• The problem
Repeat exactly, and only, the lines of the entries below from the one with "Nous notons aussi" through the one with "Cela s'explique par une", both ends included.

• Stored data
*** Block opens ***

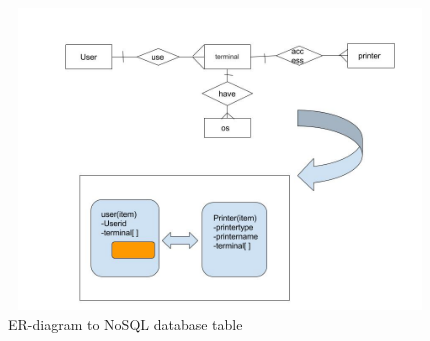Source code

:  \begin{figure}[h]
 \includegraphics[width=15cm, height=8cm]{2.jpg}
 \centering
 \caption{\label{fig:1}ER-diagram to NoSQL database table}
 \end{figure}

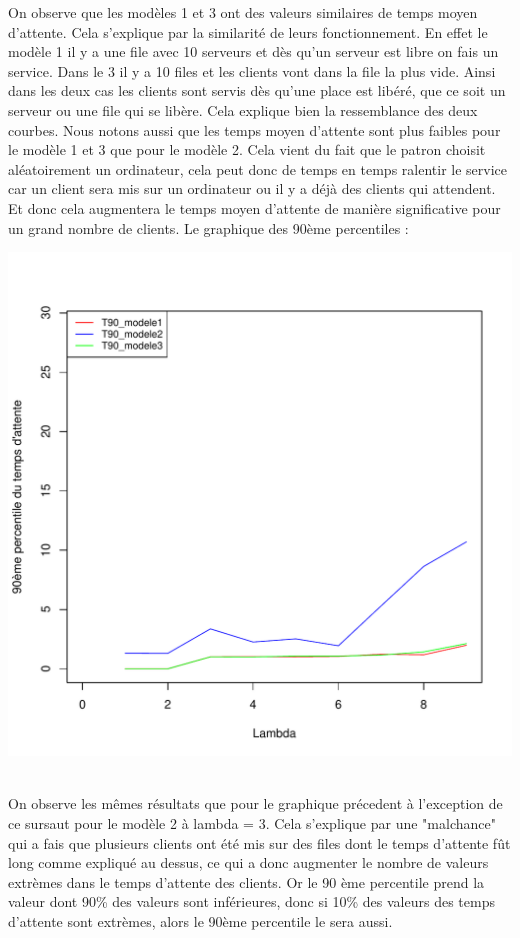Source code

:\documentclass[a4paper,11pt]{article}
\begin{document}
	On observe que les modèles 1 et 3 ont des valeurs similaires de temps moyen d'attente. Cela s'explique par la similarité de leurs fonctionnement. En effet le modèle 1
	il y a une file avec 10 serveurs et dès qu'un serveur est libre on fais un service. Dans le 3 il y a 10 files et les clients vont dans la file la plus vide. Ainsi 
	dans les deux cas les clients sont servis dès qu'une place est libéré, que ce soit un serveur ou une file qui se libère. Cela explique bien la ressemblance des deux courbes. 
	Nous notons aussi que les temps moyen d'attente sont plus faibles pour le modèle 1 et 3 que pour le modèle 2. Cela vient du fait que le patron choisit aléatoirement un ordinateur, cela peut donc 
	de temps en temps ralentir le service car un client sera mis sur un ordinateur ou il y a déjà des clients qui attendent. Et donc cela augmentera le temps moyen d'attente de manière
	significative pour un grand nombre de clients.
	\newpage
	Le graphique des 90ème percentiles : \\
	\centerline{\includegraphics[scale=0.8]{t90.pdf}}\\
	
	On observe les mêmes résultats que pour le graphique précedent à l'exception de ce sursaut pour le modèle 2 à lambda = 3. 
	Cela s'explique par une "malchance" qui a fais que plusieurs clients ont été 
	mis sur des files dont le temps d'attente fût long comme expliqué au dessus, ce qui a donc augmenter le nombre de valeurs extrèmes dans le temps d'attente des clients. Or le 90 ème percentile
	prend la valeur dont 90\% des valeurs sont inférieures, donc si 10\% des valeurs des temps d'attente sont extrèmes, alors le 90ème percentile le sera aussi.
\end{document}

*** Block closes ***

• Exercise result
	Nous notons aussi que les temps moyen d'attente sont plus faibles pour le modèle 1 et 3 que pour le modèle 2. Cela vient du fait que le patron choisit aléatoirement un ordinateur, cela peut donc 
	de temps en temps ralentir le service car un client sera mis sur un ordinateur ou il y a déjà des clients qui attendent. Et donc cela augmentera le temps moyen d'attente de manière
	significative pour un grand nombre de clients.
	\newpage
	Le graphique des 90ème percentiles : \\
	\centerline{\includegraphics[scale=0.8]{t90.pdf}}\\
	
	On observe les mêmes résultats que pour le graphique précedent à l'exception de ce sursaut pour le modèle 2 à lambda = 3. 
	Cela s'explique par une "malchance" qui a fais que plusieurs clients ont été 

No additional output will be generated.